Although Finance Minister Arun Jaitley’s budget is the optimum possible policy document—given the time constraints of preparing a full budget in 45 days, the staggering backlog of commitments and problems left behind by the Congress government, and the task of managing multiple expectations—the BJP-led government owes the people much more than what Budget 2014 proffers.

One of the promises the BJP made in the run-up to the elections was to change the mode of governance. It resonated with voters, who felt that governance and service delivery had been appropriated by the privileged, including the politician-bureaucrat-businessman nexus. Prime Minister Narendra Modi’s campaign rhetoric of “minimum government, maximum governance” promised to up-end the superstructure and change the business-as-usual approach.

But if the budget is used as a reference point to determine how closely the Modi government has kept to its word, it is evidently not easy to extirpate the old ways of doing business. Two examples from the budget document demonstrate this:

One, Budget 2014’s decision to impose a punitive capital gains tax rate on debt mutual funds (MFs) is a standard Indian bureaucratic response to market initiatives, and not a new way of working.

Household and corporate savings have been exiting bank deposits and heading for fixed maturity plans (FMPs are MF-like schemes with a fixed tenure of slightly over 365 days spanning across two financial years to take advantage of inflation indexation) and debt MFs. The government wanted to stop this because of the tax arbitrage factor.

But it failed to see the attendant issue of real returns: interest income from bank deposits attracts income tax rates. After deducting tax and the rate of inflation from interest income, depositors receive a negative real return in most cases. Investors thereafter have two options: move their funds to physical assets (such as gold or property), or move to more efficient financial instruments.

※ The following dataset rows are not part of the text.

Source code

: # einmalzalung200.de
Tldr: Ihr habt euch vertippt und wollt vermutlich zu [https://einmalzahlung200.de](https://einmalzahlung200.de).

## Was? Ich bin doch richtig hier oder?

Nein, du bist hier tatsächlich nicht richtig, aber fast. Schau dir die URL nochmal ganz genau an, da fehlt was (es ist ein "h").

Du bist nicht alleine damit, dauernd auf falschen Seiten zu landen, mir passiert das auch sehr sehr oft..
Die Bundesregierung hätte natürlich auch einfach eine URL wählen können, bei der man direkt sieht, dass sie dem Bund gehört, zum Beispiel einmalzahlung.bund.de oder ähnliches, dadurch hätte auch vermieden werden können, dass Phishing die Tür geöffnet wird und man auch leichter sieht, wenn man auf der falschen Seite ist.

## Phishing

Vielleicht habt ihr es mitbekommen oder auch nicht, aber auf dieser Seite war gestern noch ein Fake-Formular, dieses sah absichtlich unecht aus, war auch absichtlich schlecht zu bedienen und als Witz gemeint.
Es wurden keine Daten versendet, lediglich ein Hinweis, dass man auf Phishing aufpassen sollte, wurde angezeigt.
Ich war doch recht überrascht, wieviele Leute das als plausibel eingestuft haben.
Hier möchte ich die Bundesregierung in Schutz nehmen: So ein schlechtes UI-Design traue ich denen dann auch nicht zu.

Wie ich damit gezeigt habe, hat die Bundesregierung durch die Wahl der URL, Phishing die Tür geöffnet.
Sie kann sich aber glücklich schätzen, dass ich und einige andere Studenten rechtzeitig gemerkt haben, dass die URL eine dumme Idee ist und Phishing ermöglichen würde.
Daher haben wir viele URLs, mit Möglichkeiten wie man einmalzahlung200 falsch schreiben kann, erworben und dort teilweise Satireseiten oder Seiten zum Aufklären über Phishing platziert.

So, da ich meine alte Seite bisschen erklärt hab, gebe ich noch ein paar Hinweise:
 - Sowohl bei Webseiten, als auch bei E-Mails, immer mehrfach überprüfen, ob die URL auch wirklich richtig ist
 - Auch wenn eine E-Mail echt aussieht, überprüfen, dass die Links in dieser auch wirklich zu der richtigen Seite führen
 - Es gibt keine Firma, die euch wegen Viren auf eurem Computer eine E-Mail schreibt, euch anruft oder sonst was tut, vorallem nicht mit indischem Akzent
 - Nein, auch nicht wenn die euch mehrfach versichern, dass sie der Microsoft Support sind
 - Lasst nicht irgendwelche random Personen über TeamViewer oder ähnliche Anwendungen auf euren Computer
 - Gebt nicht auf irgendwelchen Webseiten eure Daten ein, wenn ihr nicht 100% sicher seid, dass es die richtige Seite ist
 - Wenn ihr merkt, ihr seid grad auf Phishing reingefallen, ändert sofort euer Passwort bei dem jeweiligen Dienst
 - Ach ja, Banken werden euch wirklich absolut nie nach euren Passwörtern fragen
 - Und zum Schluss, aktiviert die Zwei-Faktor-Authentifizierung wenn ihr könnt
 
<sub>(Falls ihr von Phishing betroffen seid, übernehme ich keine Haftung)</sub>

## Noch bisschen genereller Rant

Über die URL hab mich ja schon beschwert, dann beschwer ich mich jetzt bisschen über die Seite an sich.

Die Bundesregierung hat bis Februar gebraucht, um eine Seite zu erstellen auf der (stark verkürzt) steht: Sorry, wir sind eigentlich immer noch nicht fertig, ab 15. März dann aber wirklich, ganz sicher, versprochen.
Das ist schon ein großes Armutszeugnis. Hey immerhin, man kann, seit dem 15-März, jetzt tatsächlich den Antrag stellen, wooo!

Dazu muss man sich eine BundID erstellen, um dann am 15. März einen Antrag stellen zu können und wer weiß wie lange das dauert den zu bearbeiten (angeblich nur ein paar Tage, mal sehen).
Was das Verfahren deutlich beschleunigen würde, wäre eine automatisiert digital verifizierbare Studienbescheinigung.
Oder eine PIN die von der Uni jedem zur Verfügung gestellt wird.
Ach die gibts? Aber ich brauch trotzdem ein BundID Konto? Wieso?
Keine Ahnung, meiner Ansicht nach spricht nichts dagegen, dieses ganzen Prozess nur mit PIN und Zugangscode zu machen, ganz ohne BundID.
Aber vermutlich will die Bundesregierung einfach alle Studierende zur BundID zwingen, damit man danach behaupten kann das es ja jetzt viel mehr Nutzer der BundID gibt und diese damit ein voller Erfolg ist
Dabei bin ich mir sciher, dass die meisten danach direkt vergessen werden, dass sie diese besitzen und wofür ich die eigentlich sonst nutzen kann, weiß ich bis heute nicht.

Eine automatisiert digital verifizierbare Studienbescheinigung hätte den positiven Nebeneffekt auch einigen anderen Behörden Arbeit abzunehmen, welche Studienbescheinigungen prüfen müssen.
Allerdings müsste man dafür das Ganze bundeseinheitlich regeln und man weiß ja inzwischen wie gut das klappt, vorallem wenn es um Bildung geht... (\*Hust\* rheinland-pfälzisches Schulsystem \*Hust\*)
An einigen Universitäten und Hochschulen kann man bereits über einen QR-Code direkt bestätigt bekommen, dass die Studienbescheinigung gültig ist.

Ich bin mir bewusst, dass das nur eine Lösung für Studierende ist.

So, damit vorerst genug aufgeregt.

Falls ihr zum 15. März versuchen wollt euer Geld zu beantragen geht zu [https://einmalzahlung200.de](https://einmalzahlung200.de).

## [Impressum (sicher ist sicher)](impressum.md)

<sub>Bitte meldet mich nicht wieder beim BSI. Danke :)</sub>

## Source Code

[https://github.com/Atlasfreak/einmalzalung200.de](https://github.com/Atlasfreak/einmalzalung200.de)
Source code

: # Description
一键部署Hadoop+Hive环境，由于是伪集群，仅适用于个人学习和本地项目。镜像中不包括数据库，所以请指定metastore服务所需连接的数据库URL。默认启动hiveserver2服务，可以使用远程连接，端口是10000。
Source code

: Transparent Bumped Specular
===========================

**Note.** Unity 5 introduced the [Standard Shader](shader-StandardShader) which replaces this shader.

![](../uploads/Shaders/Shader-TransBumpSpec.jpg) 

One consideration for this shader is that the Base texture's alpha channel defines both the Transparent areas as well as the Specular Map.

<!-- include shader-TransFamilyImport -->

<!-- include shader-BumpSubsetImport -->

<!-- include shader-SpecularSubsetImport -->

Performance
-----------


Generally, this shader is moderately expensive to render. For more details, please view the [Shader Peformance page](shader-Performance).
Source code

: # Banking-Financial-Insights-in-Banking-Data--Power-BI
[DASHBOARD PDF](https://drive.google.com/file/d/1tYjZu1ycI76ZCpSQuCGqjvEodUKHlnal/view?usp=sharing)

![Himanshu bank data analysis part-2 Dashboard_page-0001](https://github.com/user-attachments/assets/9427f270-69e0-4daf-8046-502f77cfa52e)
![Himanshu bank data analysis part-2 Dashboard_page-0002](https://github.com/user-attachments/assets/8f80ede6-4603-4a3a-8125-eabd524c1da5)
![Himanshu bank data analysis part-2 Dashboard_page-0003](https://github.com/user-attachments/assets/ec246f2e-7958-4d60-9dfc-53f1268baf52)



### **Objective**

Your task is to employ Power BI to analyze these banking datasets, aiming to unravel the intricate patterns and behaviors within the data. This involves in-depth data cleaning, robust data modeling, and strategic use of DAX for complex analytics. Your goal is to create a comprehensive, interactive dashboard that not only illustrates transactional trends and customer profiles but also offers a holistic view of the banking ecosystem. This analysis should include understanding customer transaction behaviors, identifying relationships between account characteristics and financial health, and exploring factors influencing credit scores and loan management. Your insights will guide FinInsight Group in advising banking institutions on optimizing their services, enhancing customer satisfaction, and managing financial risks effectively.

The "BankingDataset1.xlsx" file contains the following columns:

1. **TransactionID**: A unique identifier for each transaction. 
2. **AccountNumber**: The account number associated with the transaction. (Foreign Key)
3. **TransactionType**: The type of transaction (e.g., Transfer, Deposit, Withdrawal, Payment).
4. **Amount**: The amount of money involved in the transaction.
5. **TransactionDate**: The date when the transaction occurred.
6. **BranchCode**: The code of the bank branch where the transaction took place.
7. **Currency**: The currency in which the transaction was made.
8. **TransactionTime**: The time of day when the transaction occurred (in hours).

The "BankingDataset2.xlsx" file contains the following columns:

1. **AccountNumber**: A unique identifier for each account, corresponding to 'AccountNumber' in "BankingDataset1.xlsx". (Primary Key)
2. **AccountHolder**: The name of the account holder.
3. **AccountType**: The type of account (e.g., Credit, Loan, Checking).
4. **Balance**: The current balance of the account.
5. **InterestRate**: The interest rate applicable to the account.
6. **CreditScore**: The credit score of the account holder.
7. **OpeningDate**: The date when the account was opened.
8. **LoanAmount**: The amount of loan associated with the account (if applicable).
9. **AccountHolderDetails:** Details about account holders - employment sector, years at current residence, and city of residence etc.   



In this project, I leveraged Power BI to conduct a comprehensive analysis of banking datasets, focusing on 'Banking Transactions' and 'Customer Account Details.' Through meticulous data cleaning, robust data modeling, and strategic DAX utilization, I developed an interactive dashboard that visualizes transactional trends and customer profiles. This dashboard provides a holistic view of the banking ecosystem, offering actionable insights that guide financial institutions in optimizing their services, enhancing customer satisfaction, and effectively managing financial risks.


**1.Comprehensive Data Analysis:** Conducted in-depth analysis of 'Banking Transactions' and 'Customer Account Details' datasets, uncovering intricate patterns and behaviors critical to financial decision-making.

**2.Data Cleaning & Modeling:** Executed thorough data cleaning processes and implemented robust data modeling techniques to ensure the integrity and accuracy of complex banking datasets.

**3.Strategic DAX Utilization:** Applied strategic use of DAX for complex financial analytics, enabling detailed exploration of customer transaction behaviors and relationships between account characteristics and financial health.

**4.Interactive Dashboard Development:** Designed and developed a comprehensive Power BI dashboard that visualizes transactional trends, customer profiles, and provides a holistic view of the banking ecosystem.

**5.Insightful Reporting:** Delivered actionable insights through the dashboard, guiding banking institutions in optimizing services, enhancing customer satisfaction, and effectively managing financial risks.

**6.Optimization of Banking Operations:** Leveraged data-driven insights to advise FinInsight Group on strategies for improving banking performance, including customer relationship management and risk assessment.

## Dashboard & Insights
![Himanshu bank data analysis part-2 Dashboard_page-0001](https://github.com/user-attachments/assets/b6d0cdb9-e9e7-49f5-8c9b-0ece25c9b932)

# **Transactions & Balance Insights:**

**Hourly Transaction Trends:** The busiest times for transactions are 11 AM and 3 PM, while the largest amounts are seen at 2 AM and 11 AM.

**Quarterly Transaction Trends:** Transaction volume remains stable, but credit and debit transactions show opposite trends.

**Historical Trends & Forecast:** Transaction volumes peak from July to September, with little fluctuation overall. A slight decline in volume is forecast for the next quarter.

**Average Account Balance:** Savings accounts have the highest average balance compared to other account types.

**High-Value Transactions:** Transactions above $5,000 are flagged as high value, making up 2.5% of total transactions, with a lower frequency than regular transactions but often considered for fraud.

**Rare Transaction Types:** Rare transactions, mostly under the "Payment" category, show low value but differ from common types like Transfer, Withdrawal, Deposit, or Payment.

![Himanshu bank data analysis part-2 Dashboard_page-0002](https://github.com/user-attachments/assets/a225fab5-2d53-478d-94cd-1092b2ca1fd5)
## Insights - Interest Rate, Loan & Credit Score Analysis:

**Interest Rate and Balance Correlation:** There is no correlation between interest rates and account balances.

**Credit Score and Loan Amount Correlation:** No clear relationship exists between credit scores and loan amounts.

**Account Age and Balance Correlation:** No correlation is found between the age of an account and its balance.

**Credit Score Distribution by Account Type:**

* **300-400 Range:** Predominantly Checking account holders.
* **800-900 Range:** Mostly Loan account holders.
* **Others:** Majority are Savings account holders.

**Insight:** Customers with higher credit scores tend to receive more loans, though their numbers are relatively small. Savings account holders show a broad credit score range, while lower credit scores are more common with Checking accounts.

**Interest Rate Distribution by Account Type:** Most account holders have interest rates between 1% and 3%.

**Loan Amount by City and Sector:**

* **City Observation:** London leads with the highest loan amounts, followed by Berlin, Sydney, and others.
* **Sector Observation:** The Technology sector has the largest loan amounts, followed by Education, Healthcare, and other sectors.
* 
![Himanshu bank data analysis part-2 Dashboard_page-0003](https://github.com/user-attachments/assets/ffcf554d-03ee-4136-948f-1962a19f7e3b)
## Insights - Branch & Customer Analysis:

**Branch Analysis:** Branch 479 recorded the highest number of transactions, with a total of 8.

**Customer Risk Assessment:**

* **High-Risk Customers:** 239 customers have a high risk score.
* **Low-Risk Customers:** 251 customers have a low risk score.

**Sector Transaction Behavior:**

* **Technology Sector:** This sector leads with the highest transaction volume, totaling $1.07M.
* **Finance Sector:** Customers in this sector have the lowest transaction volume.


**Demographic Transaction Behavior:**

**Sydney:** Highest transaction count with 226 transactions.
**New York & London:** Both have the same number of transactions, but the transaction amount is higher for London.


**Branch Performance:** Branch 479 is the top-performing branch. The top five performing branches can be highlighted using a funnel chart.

Since investment in FMPs and debt MFs qualified for lower taxes—due to inflation-indexation for FMPs and exemption from long-term capital gains for debt MFs—many depositors chose debt MFs over bank deposits.

Instead, tax arbitrage can be eliminated by improving the real returns on bank deposits. To do this, in the short term, tax breaks on bank deposits and debt MFs can be aligned. But this may be unrealistic and could create an undesirable precedent. In the longer run, the only way to provide positive real returns is to ensure that consumer price inflation—9.49% during 2013-14—does not erode returns.1

While the arbitrage opportunity has now been plugged, there are still no guarantees that all the money invested in debt MFs or FMPs will return to bank deposits. The government does not seem to realise that the money moving from bank deposits to debt MFs stays in the system and is available for productive investments; money that moves away to physical assets is lost to the economy.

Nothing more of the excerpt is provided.